While the U.S. Army Corps of Engineers “substantially complied” with federal environmental laws, Boasberg wrote, “it did not adequately consider the impacts of an oil spill on fishing rights, hunting rights, or environmental justice, or the degree to which the pipeline’s effects are likely to be highly controversial.”
Boasberg’s decision comes just weeks after Dallas-based Energy Transfer Partners had begun pumping crude oil through the 1,170-mile line carrying North Dakota oil through South Dakota and Iowa to a distribution point in Illinois.
“Whether Dakota Access must cease pipeline operations” while the additional reviews are done “presents a separate question of the appropriate remedy, which will be the subject of further briefing,” Boasberg ruled.
David Debold, an attorney for Dakota Access, and Daryl Owen, a lobbyist representing Energy Transfer Partners, did not immediately respond to emailed requests for comment.
Four Sioux tribes in the Dakotas have asked the court to shut down oil-pumping operations. Boasberg in February rejected emergency requests by the Standing Rock and Cheyenne River Sioux tribes grounded in cultural preservation and religious freedom claims, the latter of which was based on the tribes’ argument that the pipeline would desecrate the Missouri River and Lake Oahe, integral parts of their religious practices.
The newest battle was triggered by one of President Donald Trump’s early executive orders, directing the corps to expedite approval. The tribes and environmental groups said the administration’s actions violate administrative procedure and treaty obligations.
Jan Hasselman, an attorney with the environmental group Earthjustice and lawyer for the Standing Rock Sioux Tribe, called the ruling “a significant vindication” of the tribe’s position, recalling how Trump in a speech last week in Cincinnati took credit for the project’s opening, saying “Nobody thought any politician would have the guts to approve that final leg. I just closed my eyes and I said: ‘Do it.’”
Hasselman said, “That is a perfect metaphor for this president and this project: they have closed their eyes to the impact of oil spills on some of the poorest people in the nation. It wasn’t right, and now we know it wasn’t lawful.” However, he acknowledged that what the judge decides to do about it “remains to be seen.”

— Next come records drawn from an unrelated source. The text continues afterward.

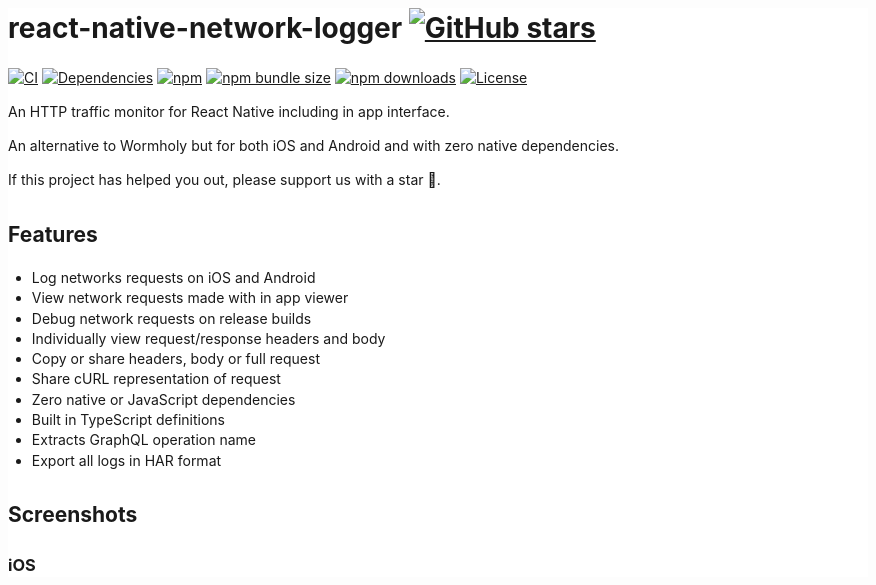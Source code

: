 # react-native-network-logger [![GitHub stars](https://img.shields.io/github/stars/alexbrazier/react-native-network-logger?label=Star%20Project&style=social)](https://github.com/alexbrazier/react-native-network-logger/stargazers)

[![CI](https://github.com/alexbrazier/react-native-network-logger/workflows/CI/badge.svg)](https://github.com/alexbrazier/react-native-network-logger/actions)
[![Dependencies](https://img.shields.io/badge/dependencies-none-green)](https://www.npmjs.com/package/react-native-network-logger?activeTab=dependencies)
[![npm](https://img.shields.io/npm/v/react-native-network-logger)](https://www.npmjs.com/package/react-native-network-logger)
[![npm bundle size](https://img.shields.io/bundlephobia/min/react-native-network-logger)](https://bundlephobia.com/result?p=react-native-network-logger)
[![npm downloads](https://img.shields.io/npm/dm/react-native-network-logger)](https://www.npmjs.com/package/react-native-network-logger)
[![License](https://img.shields.io/npm/l/react-native-network-logger)](./LICENSE)

An HTTP traffic monitor for React Native including in app interface.

An alternative to Wormholy but for both iOS and Android and with zero native dependencies.

If this project has helped you out, please support us with a star 🌟.

## Features

- Log networks requests on iOS and Android
- View network requests made with in app viewer
- Debug network requests on release builds
- Individually view request/response headers and body
- Copy or share headers, body or full request
- Share cURL representation of request
- Zero native or JavaScript dependencies
- Built in TypeScript definitions
- Extracts GraphQL operation name
- Export all logs in HAR format

## Screenshots

### iOS

<p float="left" align="center">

The pipeline has been the focus of legal maneuvering and protests for months. Authorities reported 761 arrests resulting from protests before the pipeline began commercial operations June 1.
Opponents, who say the pipeline endangers their water supplies, said leaks began even earlier. As preparations for service began, the pipeline and a feeder line leaked more than 100 gallons of oil in western North Dakota in separate incidents in March, and the Dakota Access line leaked 84 gallons of oil in northern South Dakota in April. Tribal leaders say their environmental concerns have grown more urgent now that the pipeline is operational.
Boasberg’s opinion focused on tribes’ call for the courts to declare the administration’s actions illegal, arbitrary and capricious.
In late 2016, President Barack Obama ordered the Army Corps of Engineers, which controls the river and lake, to ask Energy Transfer Partners, the pipeline company, to submit environmental impact statements on alternative routes. But Trump on Jan. 24 ordered the engineers to speedily issue the final easement the company needed to finish construction in the national interest. On Feb. 8, the Army said it no longer needed an environmental-impact statement and issued the easement.
Boasberg said that while federal law typically allows a court to order a halt to operations, such a move in the Dakota pipeline case “would carry serious consequences that a court should not lightly impose.” In such cases, he wrote, “courts have discretion to depart from that presumptive remedy,” calling for further legal arguments.